◆ **WORK INSTRUCTION**: Only the lines from the one containing "(To edit this" through the last line of the listing are to be given again, exactly as they appear.

*** Begin section ***

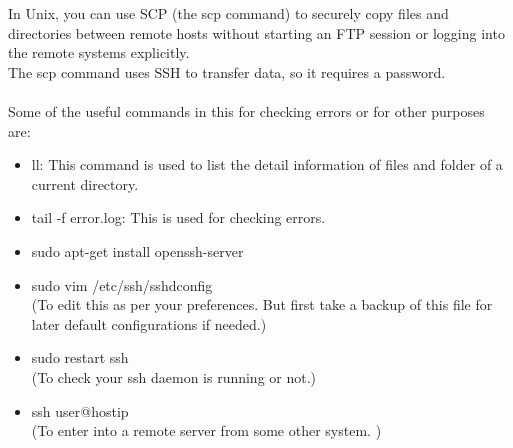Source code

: In Unix, you can use SCP (the scp command) to securely copy files and directories between remote hosts without starting an FTP session or logging into the remote systems explicitly. \\
The scp command uses SSH to transfer data, so it requires a password.\\\\
Some of the useful commands in this for checking errors or for other purposes are: \\
\begin{itemize}
\item ll: This command is used to list the detail information of files and folder of a current directory. 
\item tail -f error.log: This is used for checking errors.
\item sudo apt-get install openssh-server
\item sudo vim /etc/ssh/sshdconfig \\
(To edit this as per your preferences. But first take a backup of this file for later default configurations if needed.)
\item sudo restart ssh \\
(To check your ssh daemon is running or not.)

\item ssh user@hostip \\
(To enter into a remote server from some other system. )
\end{itemize}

*** End section ***

◆ **SOLUTION BELOW**:
(To edit this as per your preferences. But first take a backup of this file for later default configurations if needed.)
\item sudo restart ssh \\
(To check your ssh daemon is running or not.)

\item ssh user@hostip \\
(To enter into a remote server from some other system. )
\end{itemize}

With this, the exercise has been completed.